## Exercise directions
Find every line in the records below that holds the word "assembly", and copy it out.

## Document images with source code
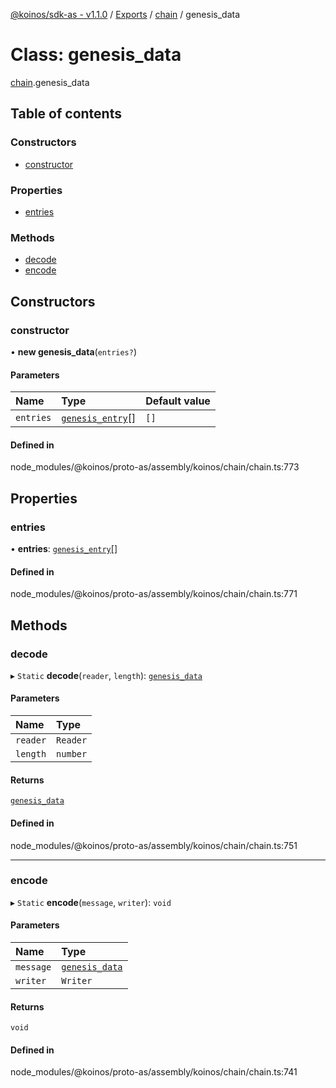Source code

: [@koinos/sdk-as - v1.1.0](../README.md) / [Exports](../modules.md) / [chain](../modules/chain.md) / genesis\_data

# Class: genesis\_data

[chain](../modules/chain.md).genesis_data

## Table of contents

### Constructors

- [constructor](chain.genesis_data.md#constructor)

### Properties

- [entries](chain.genesis_data.md#entries)

### Methods

- [decode](chain.genesis_data.md#decode)
- [encode](chain.genesis_data.md#encode)

## Constructors

### constructor

• **new genesis_data**(`entries?`)

#### Parameters

| Name | Type | Default value |
| :------ | :------ | :------ |
| `entries` | [`genesis_entry`](chain.genesis_entry.md)[] | `[]` |

#### Defined in

node_modules/@koinos/proto-as/assembly/koinos/chain/chain.ts:773

## Properties

### entries

• **entries**: [`genesis_entry`](chain.genesis_entry.md)[]

#### Defined in

node_modules/@koinos/proto-as/assembly/koinos/chain/chain.ts:771

## Methods

### decode

▸ `Static` **decode**(`reader`, `length`): [`genesis_data`](chain.genesis_data.md)

#### Parameters

| Name | Type |
| :------ | :------ |
| `reader` | `Reader` |
| `length` | `number` |

#### Returns

[`genesis_data`](chain.genesis_data.md)

#### Defined in

node_modules/@koinos/proto-as/assembly/koinos/chain/chain.ts:751

___

### encode

▸ `Static` **encode**(`message`, `writer`): `void`

#### Parameters

| Name | Type |
| :------ | :------ |
| `message` | [`genesis_data`](chain.genesis_data.md) |
| `writer` | `Writer` |

#### Returns

`void`

#### Defined in

node_modules/@koinos/proto-as/assembly/koinos/chain/chain.ts:741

## Result of the task
node_modules/@koinos/proto-as/assembly/koinos/chain/chain.ts:773
node_modules/@koinos/proto-as/assembly/koinos/chain/chain.ts:771
node_modules/@koinos/proto-as/assembly/koinos/chain/chain.ts:751
node_modules/@koinos/proto-as/assembly/koinos/chain/chain.ts:741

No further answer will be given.